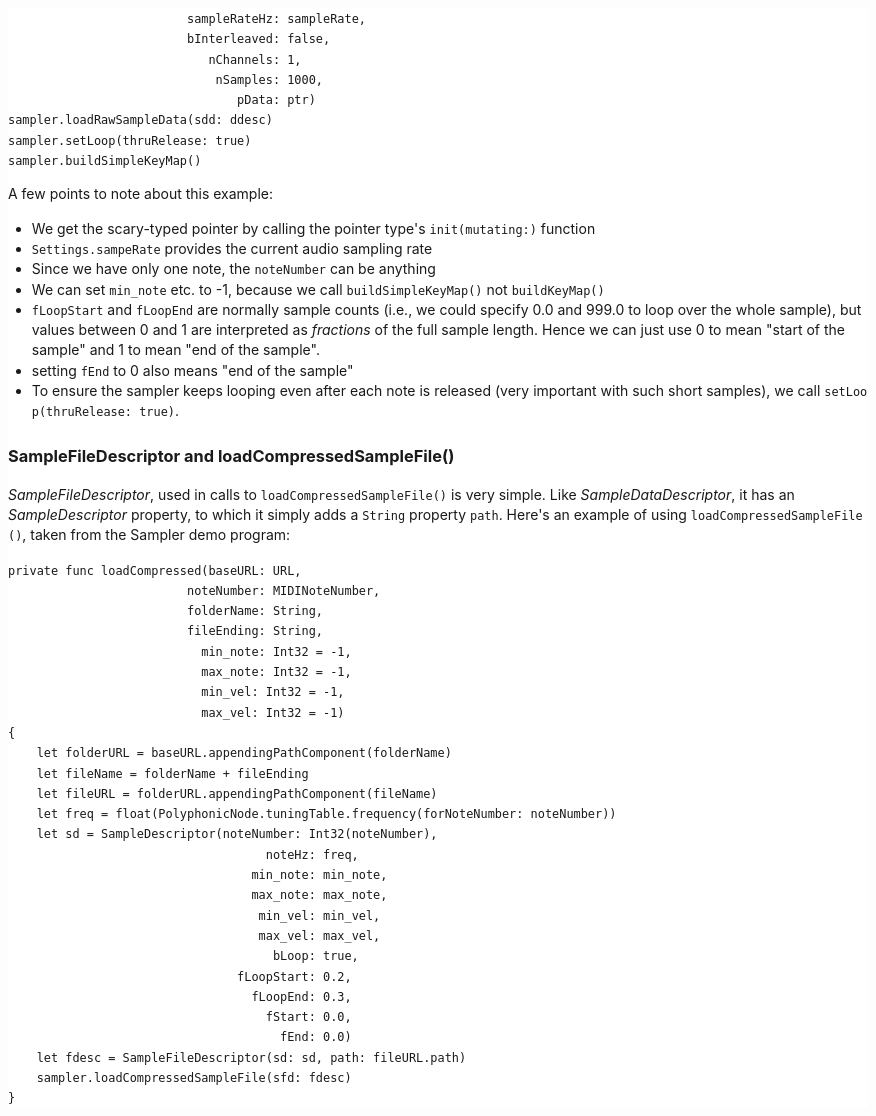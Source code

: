                              sampleRateHz: sampleRate,
                             bInterleaved: false,
                                nChannels: 1,
                                 nSamples: 1000,
                                    pData: ptr)
    sampler.loadRawSampleData(sdd: ddesc)
    sampler.setLoop(thruRelease: true)
    sampler.buildSimpleKeyMap()

A few points to note about this example:

* We get the scary-typed pointer by calling the pointer type's `init(mutating:)` function
* `Settings.sampeRate` provides the current audio sampling rate
* Since we have only one note, the `noteNumber` can be anything
* We can set `min_note` etc. to -1, because we call `buildSimpleKeyMap()` not `buildKeyMap()`
* `fLoopStart` and `fLoopEnd` are normally sample counts (i.e., we could specify 0.0 and 999.0 to loop over the whole sample), but values between 0 and 1 are interpreted as *fractions* of the full sample length. Hence we can just use 0 to mean "start of the sample" and 1 to mean "end of the sample".
* setting `fEnd` to 0 also means "end of the sample"
* To ensure the sampler keeps looping even after each note is released (very important with such short samples), we call `setLoop(thruRelease: true)`.

### SampleFileDescriptor and loadCompressedSampleFile()
*SampleFileDescriptor*, used in calls to `loadCompressedSampleFile()` is very simple. Like *SampleDataDescriptor*, it has an *SampleDescriptor* property, to which it simply adds a `String` property `path`. Here's an example of using `loadCompressedSampleFile()`, taken from the Sampler demo program:

    private func loadCompressed(baseURL: URL,
                             noteNumber: MIDINoteNumber,
                             folderName: String,
                             fileEnding: String,
                               min_note: Int32 = -1,
                               max_note: Int32 = -1,
                               min_vel: Int32 = -1,
                               max_vel: Int32 = -1)
    {
        let folderURL = baseURL.appendingPathComponent(folderName)
        let fileName = folderName + fileEnding
        let fileURL = folderURL.appendingPathComponent(fileName)
        let freq = float(PolyphonicNode.tuningTable.frequency(forNoteNumber: noteNumber))
        let sd = SampleDescriptor(noteNumber: Int32(noteNumber),
                                        noteHz: freq,
                                      min_note: min_note,
                                      max_note: max_note,
                                       min_vel: min_vel,
                                       max_vel: max_vel,
                                         bLoop: true,
                                    fLoopStart: 0.2,
                                      fLoopEnd: 0.3,
                                        fStart: 0.0,
                                          fEnd: 0.0)
        let fdesc = SampleFileDescriptor(sd: sd, path: fileURL.path)
        sampler.loadCompressedSampleFile(sfd: fdesc)
    }
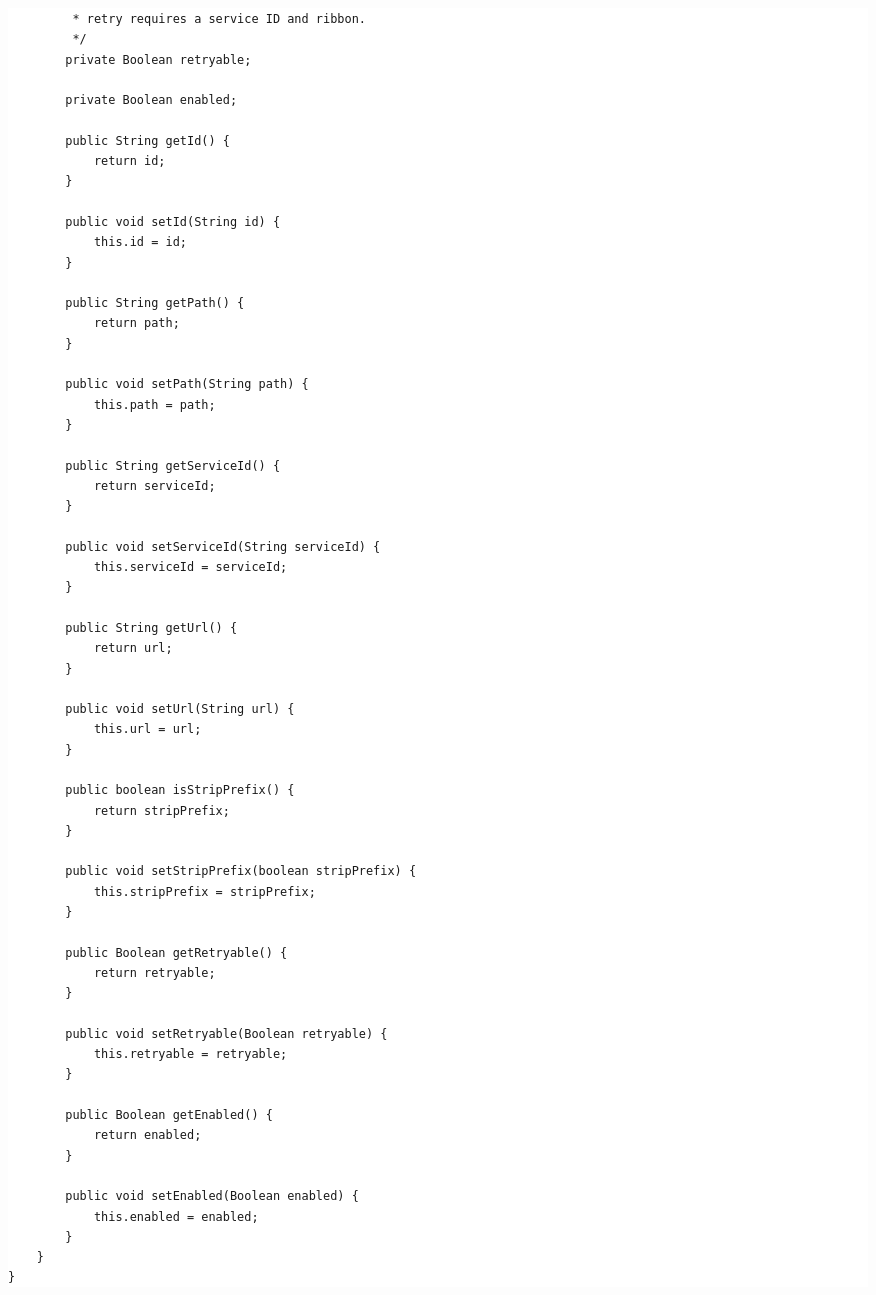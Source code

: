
 ```
         * retry requires a service ID and ribbon.
         */
        private Boolean retryable;

        private Boolean enabled;

        public String getId() {
            return id;
        }

        public void setId(String id) {
            this.id = id;
        }

        public String getPath() {
            return path;
        }

        public void setPath(String path) {
            this.path = path;
        }

        public String getServiceId() {
            return serviceId;
        }

        public void setServiceId(String serviceId) {
            this.serviceId = serviceId;
        }

        public String getUrl() {
            return url;
        }

        public void setUrl(String url) {
            this.url = url;
        }

        public boolean isStripPrefix() {
            return stripPrefix;
        }

        public void setStripPrefix(boolean stripPrefix) {
            this.stripPrefix = stripPrefix;
        }

        public Boolean getRetryable() {
            return retryable;
        }

        public void setRetryable(Boolean retryable) {
            this.retryable = retryable;
        }

        public Boolean getEnabled() {
            return enabled;
        }

        public void setEnabled(Boolean enabled) {
            this.enabled = enabled;
        }
    }
}
```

◆ Instructions for the task ◆
Omit each picture, then return all of the listing exactly as it stands.

◆ Response ◆
Source code

:                              sampleRateHz: sampleRate,
                             bInterleaved: false,
                                nChannels: 1,
                                 nSamples: 1000,
                                    pData: ptr)
    sampler.loadRawSampleData(sdd: ddesc)
    sampler.setLoop(thruRelease: true)
    sampler.buildSimpleKeyMap()

A few points to note about this example:

* We get the scary-typed pointer by calling the pointer type's `init(mutating:)` function
* `Settings.sampeRate` provides the current audio sampling rate
* Since we have only one note, the `noteNumber` can be anything
* We can set `min_note` etc. to -1, because we call `buildSimpleKeyMap()` not `buildKeyMap()`
* `fLoopStart` and `fLoopEnd` are normally sample counts (i.e., we could specify 0.0 and 999.0 to loop over the whole sample), but values between 0 and 1 are interpreted as *fractions* of the full sample length. Hence we can just use 0 to mean "start of the sample" and 1 to mean "end of the sample".
* setting `fEnd` to 0 also means "end of the sample"
* To ensure the sampler keeps looping even after each note is released (very important with such short samples), we call `setLoop(thruRelease: true)`.

### SampleFileDescriptor and loadCompressedSampleFile()
*SampleFileDescriptor*, used in calls to `loadCompressedSampleFile()` is very simple. Like *SampleDataDescriptor*, it has an *SampleDescriptor* property, to which it simply adds a `String` property `path`. Here's an example of using `loadCompressedSampleFile()`, taken from the Sampler demo program:

    private func loadCompressed(baseURL: URL,
                             noteNumber: MIDINoteNumber,
                             folderName: String,
                             fileEnding: String,
                               min_note: Int32 = -1,
                               max_note: Int32 = -1,
                               min_vel: Int32 = -1,
                               max_vel: Int32 = -1)
    {
        let folderURL = baseURL.appendingPathComponent(folderName)
        let fileName = folderName + fileEnding
        let fileURL = folderURL.appendingPathComponent(fileName)
        let freq = float(PolyphonicNode.tuningTable.frequency(forNoteNumber: noteNumber))
        let sd = SampleDescriptor(noteNumber: Int32(noteNumber),
                                        noteHz: freq,
                                      min_note: min_note,
                                      max_note: max_note,
                                       min_vel: min_vel,
                                       max_vel: max_vel,
                                         bLoop: true,
                                    fLoopStart: 0.2,
                                      fLoopEnd: 0.3,
                                        fStart: 0.0,
                                          fEnd: 0.0)
        let fdesc = SampleFileDescriptor(sd: sd, path: fileURL.path)
        sampler.loadCompressedSampleFile(sfd: fdesc)
    }
Source code

:
 ```
         * retry requires a service ID and ribbon.
         */
        private Boolean retryable;

        private Boolean enabled;

        public String getId() {
            return id;
        }

        public void setId(String id) {
            this.id = id;
        }

        public String getPath() {
            return path;
        }

        public void setPath(String path) {
            this.path = path;
        }

        public String getServiceId() {
            return serviceId;
        }

        public void setServiceId(String serviceId) {
            this.serviceId = serviceId;
        }

        public String getUrl() {
            return url;
        }

        public void setUrl(String url) {
            this.url = url;
        }

        public boolean isStripPrefix() {
            return stripPrefix;
        }

        public void setStripPrefix(boolean stripPrefix) {
            this.stripPrefix = stripPrefix;
        }

        public Boolean getRetryable() {
            return retryable;
        }

        public void setRetryable(Boolean retryable) {
            this.retryable = retryable;
        }

        public Boolean getEnabled() {
            return enabled;
        }

        public void setEnabled(Boolean enabled) {
            this.enabled = enabled;
        }
    }
}
```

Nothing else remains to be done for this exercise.